沈家的马车上,沈大夫人对沈大老爷说道:“那沈宣长得倒是与弟妹有几分相似,他不是从小就养在乡下,没人教导么?怎得竟还学会了识字?也不知到底是什么人教会他的!”
“我看与他那狡猾的爹倒是一个模样!”沈大老爷冷哼一声说道:“当年他爹被寄养在老太太那里,家中根本就没给他请教书先生,后面他自己也不知从哪儿学会了识字与武术。之后还离家出去投了军,家中可是没人能管得住他!”
“我看那沈宣可是找了叶家做靠山?今日那叶家夫人过来,句句都在帮着他说话。”沈大夫人有些疑惑的说道:“之前还听说薛家待那沈宣很好,叶家倒是不喜他这个乡下哥儿,如今看来却是反过来的!”

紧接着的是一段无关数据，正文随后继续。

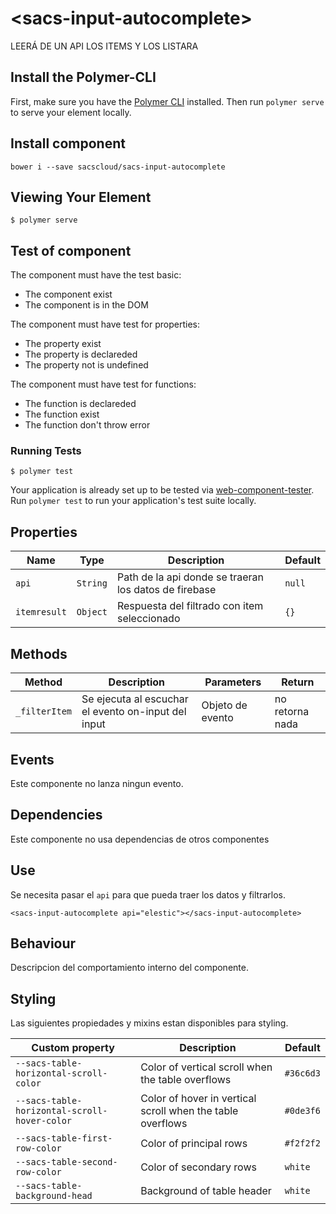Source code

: # \<sacs-input-autocomplete\>

LEERÁ DE UN API LOS ITEMS Y LOS LISTARA

## Install the Polymer-CLI

First, make sure you have the [Polymer CLI](https://www.npmjs.com/package/polymer-cli) installed. Then run `polymer serve` to serve your element locally.

## Install component

```
bower i --save sacscloud/sacs-input-autocomplete
```

## Viewing Your Element

```
$ polymer serve
```

## Test of component

The component must have the test basic:

- The component exist
- The component is in the DOM

The component must have test for properties:

- The property exist
- The property is declareded
- The property not is undefined

The component must have test for functions:

- The function is declareded
- The function exist
- The function don't throw error

### Running Tests

```
$ polymer test
```

Your application is already set up to be tested via [web-component-tester](https://github.com/Polymer/web-component-tester). Run `polymer test` to run your application's test suite locally.


## Properties

Name | Type | Description | Default
-----|-------------|---------|--------
`api` | `String` | Path de la api donde se traeran los datos de firebase | `null`
`itemresult` | `Object` | Respuesta del filtrado con item seleccionado  | `{}`


## Methods

Method | Description | Parameters | Return
-----|-------------|---------|------------
`_filterItem` | Se ejecuta al escuchar el evento on-input del input | Objeto de evento | no retorna nada


## Events

Este componente no lanza ningun evento.

## Dependencies

Este componente no usa dependencias de otros componentes

## Use

Se necesita pasar el `api` para que pueda traer los datos y filtrarlos.

```
<sacs-input-autocomplete api="elestic"></sacs-input-autocomplete>
```

## Behaviour

Descripcion del comportamiento interno del componente.

## Styling

Las siguientes propiedades y mixins estan disponibles para styling.

Custom property | Description | Default
----------------|-------------|----------
`--sacs-table-horizontal-scroll-color` | Color of vertical scroll when the table overflows  | `#36c6d3`
`--sacs-table-horizontal-scroll-hover-color` | Color of hover in vertical scroll when the table overflows | `#0de3f6`
`--sacs-table-first-row-color` | Color of principal rows | `#f2f2f2`
`--sacs-table-second-row-color` | Color of secondary rows | `white`
`--sacs-table-background-head` | Background of table header | `white`

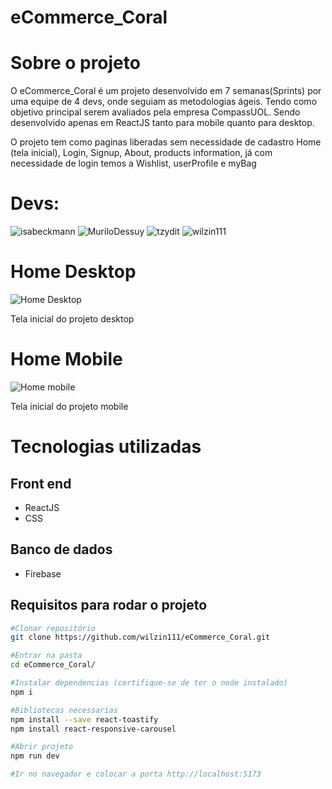 # eCommerce_Coral

# Sobre o projeto
O eCommerce_Coral é um projeto desenvolvido em 7 semanas(Sprints) por uma equipe de 4 devs, onde seguiam as metodologias ágeis. Tendo como objetivo principal serem avaliados pela empresa CompassUOL. Sendo desenvolvido apenas em ReactJS tanto para mobile quanto para desktop.

O projeto tem como paginas liberadas sem necessidade de cadastro Home (tela inicial), Login, Signup, About, products information, já com necessidade de login temos a Wishlist, userProfile e myBag

# Devs:
![isabeckmann](https://github.com/isabeckmann)
![MuriloDessuy](https://github.com/MuriloDessuy)
![tzydit](https://github.com/tzydit)
![wilzin111](https://github.com/wilzin111)
  
# Home Desktop
![Home Desktop](https://github.com/wilzin111/eCommerce_Coral/assets/129423295/3dc020ea-02f1-45d6-b7e9-b745f314bed0)

Tela inicial do projeto desktop

# Home Mobile
![Home mobile](https://github.com/wilzin111/eCommerce_Coral/assets/129423295/6365d3b7-2518-49b2-b96f-af35dd79b4c7)

Tela inicial do projeto mobile

# Tecnologias utilizadas

## Front end
- ReactJS
- CSS

## Banco de dados
- Firebase

## Requisitos para rodar o projeto

``` bash
#Clonar repositório
git clone https://github.com/wilzin111/eCommerce_Coral.git

#Entrar na pasta
cd eCommerce_Coral/

#Instalar dependencias (certifique-se de ter o node instalado)
npm i

#Bibliotecas necessarias
npm install --save react-toastify
npm install react-responsive-carousel

#Abrir projeto
npm run dev

#Ir no navegador e colocar a porta http://localhost:5173
```
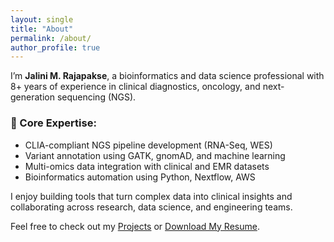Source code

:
 ```yaml
---
layout: single
title: "About"
permalink: /about/
author_profile: true
---
```


I’m **Jalini M. Rajapakse**, a bioinformatics and data science professional with 8+ years of experience in clinical diagnostics, oncology, and next-generation sequencing (NGS).

### 🔬 Core Expertise:
- CLIA-compliant NGS pipeline development (RNA-Seq, WES)
- Variant annotation using GATK, gnomAD, and machine learning
- Multi-omics data integration with clinical and EMR datasets
- Bioinformatics automation using Python, Nextflow, AWS

I enjoy building tools that turn complex data into clinical insights and collaborating across research, data science, and engineering teams.

Feel free to check out my [Projects](/projects/) or [Download My Resume](/Resume.pdf).
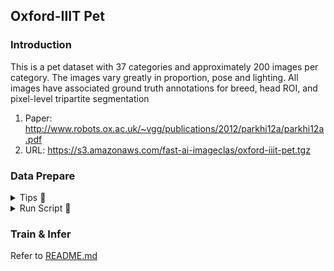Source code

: ## Oxford-IIIT Pet  
### Introduction 
This is a pet dataset with 37 categories and approximately 200 images per category. The images vary greatly in proportion, pose and lighting. All images have associated ground truth annotations for breed, head ROI, and pixel-level tripartite segmentation  
1. Paper: http://www.robots.ox.ac.uk/~vgg/publications/2012/parkhi12a/parkhi12a.pdf
2. URL: https://s3.amazonaws.com/fast-ai-imageclas/oxford-iiit-pet.tgz 

### Data Prepare  
<details close>
<summary>Tips 🌟</summary>

1. Remember to install the environment [Install](../README.md)
2. If your network is limited and you cannot download through the URL, I have prepared Baidu Cloud for you.  
    Link：https://pan.baidu.com/s/1PjM6kPoTyzNYPZkpmDoC6A   
    Code：yjsl 
</details>
 
<details close>
<summary>Run Script  🚀️</summary>

Unzip oxford-iiit-pet.tgz to the path as followed. Then, start split2dataset.py. The directory structure will look like this. There will be an extra pet folder with train and val divided into it.  

```shell
cd oxford-iiit-pet
python split2dataset.py
```

```
project                    
│
├── oxford-iiit-pet  
│   ├── oxford-iiit-pet   (directory after zipping)
│       ├── annotations
│       ├── images
├── split2dataset.py

          |
          |
         \|/   
         
project                    
│
├── oxford-iiit-pet  
│   ├── oxford-iiit-pet
│       ├── annotations
│       ├── images
│   ├── pet   (after start split2dataset.py)
│       ├── train
│       ├── val
├── split2dataset.py
```
</details>

### Train & Infer
Refer to [README.md](../README.md)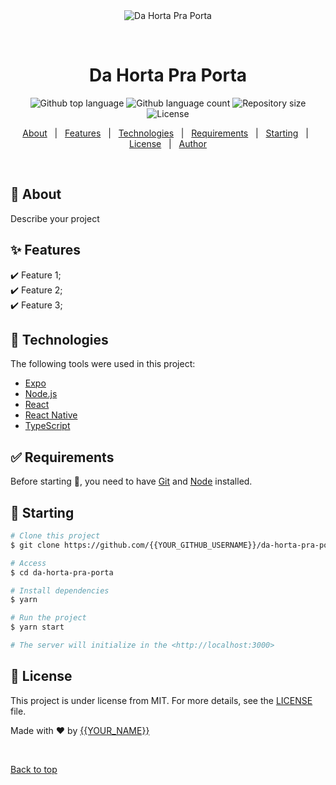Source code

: <div align="center" id="top"> 
  <img src="./.github/app.gif" alt="Da Horta Pra Porta" />

  &#xa0;

  <!-- <a href="https://dahortapraporta.netlify.app">Demo</a> -->
</div>

<h1 align="center">Da Horta Pra Porta</h1>

<p align="center">
  <img alt="Github top language" src="https://img.shields.io/github/languages/top/{{YOUR_GITHUB_USERNAME}}/da-horta-pra-porta?color=56BEB8">

  <img alt="Github language count" src="https://img.shields.io/github/languages/count/{{YOUR_GITHUB_USERNAME}}/da-horta-pra-porta?color=56BEB8">

  <img alt="Repository size" src="https://img.shields.io/github/repo-size/{{YOUR_GITHUB_USERNAME}}/da-horta-pra-porta?color=56BEB8">

  <img alt="License" src="https://img.shields.io/github/license/{{YOUR_GITHUB_USERNAME}}/da-horta-pra-porta?color=56BEB8">

  <!-- <img alt="Github issues" src="https://img.shields.io/github/issues/{{YOUR_GITHUB_USERNAME}}/da-horta-pra-porta?color=56BEB8" /> -->

  <!-- <img alt="Github forks" src="https://img.shields.io/github/forks/{{YOUR_GITHUB_USERNAME}}/da-horta-pra-porta?color=56BEB8" /> -->

  <!-- <img alt="Github stars" src="https://img.shields.io/github/stars/{{YOUR_GITHUB_USERNAME}}/da-horta-pra-porta?color=56BEB8" /> -->
</p>

<!-- Status -->

<!-- <h4 align="center"> 
	🚧  Da Horta Pra Porta 🚀 Under construction...  🚧
</h4> 

<hr> -->

<p align="center">
  <a href="#dart-about">About</a> &#xa0; | &#xa0; 
  <a href="#sparkles-features">Features</a> &#xa0; | &#xa0;
  <a href="#rocket-technologies">Technologies</a> &#xa0; | &#xa0;
  <a href="#white_check_mark-requirements">Requirements</a> &#xa0; | &#xa0;
  <a href="#checkered_flag-starting">Starting</a> &#xa0; | &#xa0;
  <a href="#memo-license">License</a> &#xa0; | &#xa0;
  <a href="https://github.com/{{YOUR_GITHUB_USERNAME}}" target="_blank">Author</a>
</p>

<br>

## :dart: About ##

Describe your project

## :sparkles: Features ##

:heavy_check_mark: Feature 1;\
:heavy_check_mark: Feature 2;\
:heavy_check_mark: Feature 3;

## :rocket: Technologies ##

The following tools were used in this project:

- [Expo](https://expo.io/)
- [Node.js](https://nodejs.org/en/)
- [React](https://pt-br.reactjs.org/)
- [React Native](https://reactnative.dev/)
- [TypeScript](https://www.typescriptlang.org/)

## :white_check_mark: Requirements ##

Before starting :checkered_flag:, you need to have [Git](https://git-scm.com) and [Node](https://nodejs.org/en/) installed.

## :checkered_flag: Starting ##

```bash
# Clone this project
$ git clone https://github.com/{{YOUR_GITHUB_USERNAME}}/da-horta-pra-porta

# Access
$ cd da-horta-pra-porta

# Install dependencies
$ yarn

# Run the project
$ yarn start

# The server will initialize in the <http://localhost:3000>
```

## :memo: License ##

This project is under license from MIT. For more details, see the [LICENSE](LICENSE.md) file.


Made with :heart: by <a href="https://github.com/{{YOUR_GITHUB_USERNAME}}" target="_blank">{{YOUR_NAME}}</a>

&#xa0;

<a href="#top">Back to top</a>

沈大老爷闻言便道:“叶家人虽是世子母亲的娘家,但到底也是外人。世子姓薛,这婚姻大事最后听的不还是得薛家人做主?”
“我看薛家人对我们沈家的几位孩子倒是都还满意。特别是歆儿,又是个女子,好生养。虽说是庶出,但好歹也是高门大户里养出来的,怎得也比乡下哥儿要好吧?”
“这倒也是。”沈大夫人闻言才笑了笑道:“所以那薛夫人才特地把几个孩子留在家中。等世子回来见过了,说不定就看上了谁,直接成就了一桩美事。”
薛家与沈家在外面谋划着这么一桩大棋的时候,薛凤麟正在考场里十分顺利的答题。
春闱考试共有三日,第一日考四书五经里的基础知识,随意挑选几段经典里的文章出来,让考生们写下意义并发表一些自己的见解。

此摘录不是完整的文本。